Do You Hear What I Hear?

Guitar players are notorious for hearing with their eyes... a cool looking guitar always sounds better.  For electric guitar players, they see some guitars or amps and hear them as "BIG!"  Of course the epitome of this effect took place when a band's stage set up included a wall of huge speaker cabinets... except they were all empty and just for show.  For acoustic players, lighter colored woods like maple for the backs and sides are heard as being thin and bright while darker colored woods like most rosewoods are heard as richer and deeper.  That is why you see very few high end acoustic guitars with backs and sides of light colored woods and some companies traditionally dye medium colored woods like mahogany to make them darker (CF Martin is an example).  For both groups of players, the shapes of the guitar also impacts what we hear.  Now there clearly are differences between different kinds of woods and different shapes of instruments... but they are not always consistent with the assumptions.

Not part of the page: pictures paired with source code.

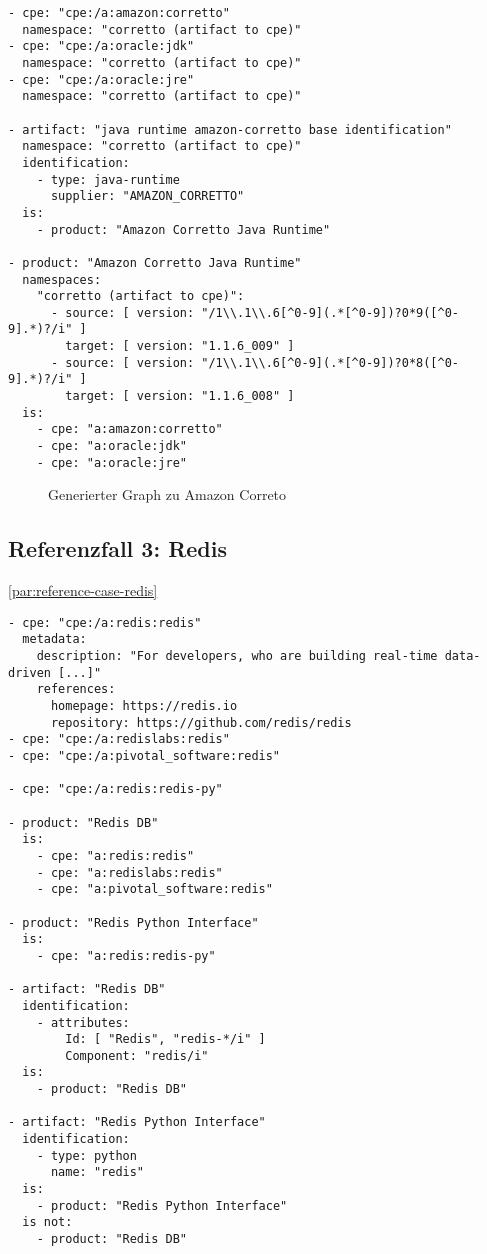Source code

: \begin{lstlisting}[style=yaml,caption={Produktmodellierung zu Amazon Correto},label={lst:new-correlation-java-runtimes},basicstyle=\ttfamily\scriptsize]
- cpe: "cpe:/a:amazon:corretto"
  namespace: "corretto (artifact to cpe)"
- cpe: "cpe:/a:oracle:jdk"
  namespace: "corretto (artifact to cpe)"
- cpe: "cpe:/a:oracle:jre"
  namespace: "corretto (artifact to cpe)"

- artifact: "java runtime amazon-corretto base identification"
  namespace: "corretto (artifact to cpe)"
  identification:
    - type: java-runtime
      supplier: "AMAZON_CORRETTO"
  is:
    - product: "Amazon Corretto Java Runtime"

- product: "Amazon Corretto Java Runtime"
  namespaces:
    "corretto (artifact to cpe)":
      - source: [ version: "/1\\.1\\.6[^0-9](.*[^0-9])?0*9([^0-9].*)?/i" ]
        target: [ version: "1.1.6_009" ]
      - source: [ version: "/1\\.1\\.6[^0-9](.*[^0-9])?0*8([^0-9].*)?/i" ]
        target: [ version: "1.1.6_008" ]
  is:
    - cpe: "a:amazon:corretto"
    - cpe: "a:oracle:jdk"
    - cpe: "a:oracle:jre"
\end{lstlisting}

\begin{figure}[htbp]
    \centering
    \makebox[\textwidth]{}
    \caption{Generierter Graph zu Amazon Correto}
    \label{fig:example-graph-java-runtimes}
\end{figure}

\subsection{Referenzfall 3: Redis}\label{subsec:example-redis}
\autoref{par:reference-case-redis}

\begin{lstlisting}[style=yaml,caption={Produktmodellierung zu Redis},label={lst:new-correlation-redis},basicstyle=\ttfamily\scriptsize]
- cpe: "cpe:/a:redis:redis"
  metadata:
    description: "For developers, who are building real-time data-driven [...]"
    references:
      homepage: https://redis.io
      repository: https://github.com/redis/redis
- cpe: "cpe:/a:redislabs:redis"
- cpe: "cpe:/a:pivotal_software:redis"

- cpe: "cpe:/a:redis:redis-py"

- product: "Redis DB"
  is:
    - cpe: "a:redis:redis"
    - cpe: "a:redislabs:redis"
    - cpe: "a:pivotal_software:redis"

- product: "Redis Python Interface"
  is:
    - cpe: "a:redis:redis-py"

- artifact: "Redis DB"
  identification:
    - attributes:
        Id: [ "Redis", "redis-*/i" ]
        Component: "redis/i"
  is:
    - product: "Redis DB"

- artifact: "Redis Python Interface"
  identification:
    - type: python
      name: "redis"
  is:
    - product: "Redis Python Interface"
  is not:
    - product: "Redis DB"
\end{lstlisting}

It turns out there is a scientific background for this called the McGurk Effect.  Watch this fascinating video...



Cool huh?  I think that roughly the same thing is going on for the guitar players.  Now, here's the question... does this work in theology?  Politics?  other social settings?  And does it extend beyond just sight and hearing playing against each other?  I think so.  When I was doing my doctorate, we had a couple of faculty with southern accents.  One of them joked that the right kind of southern accent always increased respect.  The wrong kind, got you written off immediately.  How many times I've heard a newscaster here in sunny Cali with Valley Girl inflections and written her off as a ditz...  And it goes further still, when certain vocabulary is used I place the speaker in categories that impact what I hear.  Start talking to me about seeing angels or getting people saved or the Cosmic All and I easily slide you into a slot defined by preconceptions which color what I hear and do not hear. 

The good news is that I can be aware of it and work to really listen to whatever it is you're saying, trying to understand your language without my baggage getting in the way.  The bad news is that like the McGurk Effect, I may not always be successful.  I'm trying though.